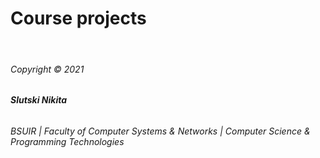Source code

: # Course projects

&nbsp;



###### _Copyright © 2021_

###### **Slutski Nikita**

###### _BSUIR | Faculty of Computer Systems & Networks | Computer Science & Programming Technologies_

What the task requires: Pictures aside, please output the whole listing exactly as it appears above.

Solved exercise:
Source code

: # Course projects

&nbsp;



###### _Copyright © 2021_

###### **Slutski Nikita**

###### _BSUIR | Faculty of Computer Systems & Networks | Computer Science & Programming Technologies_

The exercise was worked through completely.